Where I thought I might encounter animosity, I found an astonishing embrace of grace. That grace is a gift I've continued to experience. I received the loving care of a Stephen Minister when my dad was diagnosed with pancreatic cancer in 2012. Greg Jones guided me and my husband Aaron as we prepared for our wedding celebrated here in October of 2013. Just two weeks later, my family felt the gentle, comforting presence of Jill Getty visiting my dad's bedside hours before he died.

So that's how I ended up at Westminster and now I'd like to tell you why I choose to stay. Let's face it; we all have plenty of opportunities to fill our Sunday morning schedule with commitments other than church.

I love that I don't have to check my brain at the door when I arrive and pick it up on the way out. I appreciate the space allowed for questions, uncertainty, and a varied, evolving understanding of our faith tradition.

I also think this congregation understands that many in our world have been hurt by "the church" as an institution and that we have to do better. We want our church community to stay vibrant for the next generation. We must find a way to keep church relevant and to make the love of God accessible to all people from all walks of life.

Last January, Aaron and I received a most amazing gift, the birth of our son Griffin. A friend of mine told me before he was born, "I had a hard time grasping how God loved people until I had a child." Holding Griffin in my arms I realize that I, too, am a beloved child of God.

Here at Westminster, we believe that all human beings are beloved children of God and we have a responsibility to find a way to share that truth not only with one another, but also, and perhaps more importantly, with every person we meet outside of here in our everyday lives.

So please, let's join together to shine the light of the radical, counter-intuitive, challenging love of God, taught to us through the life of Jesus Christ, to a world that desperately needs it.

~ Concluding Remarks by Dr. Jones ~

In a rapidly changing world when some churches are becoming relics, you make Westminster relevant. While some congregations retreat into an exclusive enclave, you create an atmosphere that is open and welcoming. At a time when our society makes people feel insecure and question their purpose, you provide the security of a spiritual home where they can stretch and grow into the people God wants them to become.

As living stones, you create a warm and loving community of faith where we learn that each person is a precious child of God; where we help one another through the various transitions and surprises of life where we mature as human beings as God's Spirit works in us to make us compassionate and joyful, forgiving and hopeful.

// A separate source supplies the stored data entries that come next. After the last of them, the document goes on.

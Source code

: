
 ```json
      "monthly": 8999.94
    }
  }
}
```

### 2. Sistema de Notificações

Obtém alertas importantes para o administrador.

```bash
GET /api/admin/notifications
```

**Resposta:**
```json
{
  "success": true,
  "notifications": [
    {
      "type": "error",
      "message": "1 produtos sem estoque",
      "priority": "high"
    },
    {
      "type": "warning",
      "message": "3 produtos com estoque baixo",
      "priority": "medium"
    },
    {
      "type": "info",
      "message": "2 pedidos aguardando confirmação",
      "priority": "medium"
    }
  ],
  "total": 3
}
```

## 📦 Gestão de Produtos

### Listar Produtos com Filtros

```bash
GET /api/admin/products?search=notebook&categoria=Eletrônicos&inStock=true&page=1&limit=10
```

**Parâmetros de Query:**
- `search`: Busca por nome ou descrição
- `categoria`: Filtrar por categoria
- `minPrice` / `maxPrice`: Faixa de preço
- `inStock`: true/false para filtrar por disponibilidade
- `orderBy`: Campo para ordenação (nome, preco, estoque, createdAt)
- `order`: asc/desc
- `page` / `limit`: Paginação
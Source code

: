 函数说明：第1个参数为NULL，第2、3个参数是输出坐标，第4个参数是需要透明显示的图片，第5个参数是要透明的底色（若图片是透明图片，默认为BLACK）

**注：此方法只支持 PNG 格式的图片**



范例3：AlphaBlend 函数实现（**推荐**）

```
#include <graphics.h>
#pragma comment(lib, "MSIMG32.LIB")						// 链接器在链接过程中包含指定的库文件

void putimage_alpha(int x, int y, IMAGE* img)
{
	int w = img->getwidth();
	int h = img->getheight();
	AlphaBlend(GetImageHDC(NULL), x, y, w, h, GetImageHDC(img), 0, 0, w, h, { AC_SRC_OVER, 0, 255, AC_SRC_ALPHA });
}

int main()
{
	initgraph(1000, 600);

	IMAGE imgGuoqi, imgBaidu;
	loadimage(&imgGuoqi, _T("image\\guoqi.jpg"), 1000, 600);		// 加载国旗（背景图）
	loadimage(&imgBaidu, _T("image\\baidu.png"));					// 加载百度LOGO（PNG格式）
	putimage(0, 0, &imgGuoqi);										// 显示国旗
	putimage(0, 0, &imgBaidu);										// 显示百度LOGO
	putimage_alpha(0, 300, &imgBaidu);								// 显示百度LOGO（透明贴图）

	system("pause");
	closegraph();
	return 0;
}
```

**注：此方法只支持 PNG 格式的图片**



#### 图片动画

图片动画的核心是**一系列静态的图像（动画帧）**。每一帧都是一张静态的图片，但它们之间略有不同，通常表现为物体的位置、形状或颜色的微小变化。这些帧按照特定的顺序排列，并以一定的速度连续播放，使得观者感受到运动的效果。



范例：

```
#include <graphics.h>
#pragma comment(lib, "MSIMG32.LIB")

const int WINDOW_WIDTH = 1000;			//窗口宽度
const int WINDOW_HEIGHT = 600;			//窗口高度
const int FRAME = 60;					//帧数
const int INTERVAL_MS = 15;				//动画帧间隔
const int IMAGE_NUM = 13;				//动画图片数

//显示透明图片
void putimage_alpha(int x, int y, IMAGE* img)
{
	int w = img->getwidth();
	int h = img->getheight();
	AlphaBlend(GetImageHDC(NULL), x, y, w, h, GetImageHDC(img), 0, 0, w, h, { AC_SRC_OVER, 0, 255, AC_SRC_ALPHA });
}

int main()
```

As living stones, you design classes that discuss the impact of science on religious faith and what it means to be a follower of Jesus in the 21st century. You feed the poor, house the homeless, visit the ill, and comfort those who grieve. You encourage one another to take important steps to care for God's creation. You participate in groups that break down barriers between Christianity and other religions. You drive people to doctor's appointments and visit people who are lonely. You provide at-risk children with backpacks and a space for after-school tutoring. You give people in Guatemala water filters to improve their health. And while conflict rages in the Middle East, you bring together middle-schoolers and their parents who come from opposite sides of the divide, to make music and to build friendships which set groundwork for justice and peace.

What will you do to keep Westminster faithful, vibrant, and welcoming? What will you do to keep these vital ministries surging ahead?

God gives us a clear choice. We can remain idle in the pile of rocks that is off to the side of the construction site and never used. Or we can each choose to be a living stone that fortifies the house of God.

Give generously of your energy to something that will touch people's lives with God's love. Give generously of your time to nudge our world in a better direction. And give generous financial support so that we can be a dynamic community of faith that is truly a blessing to the world.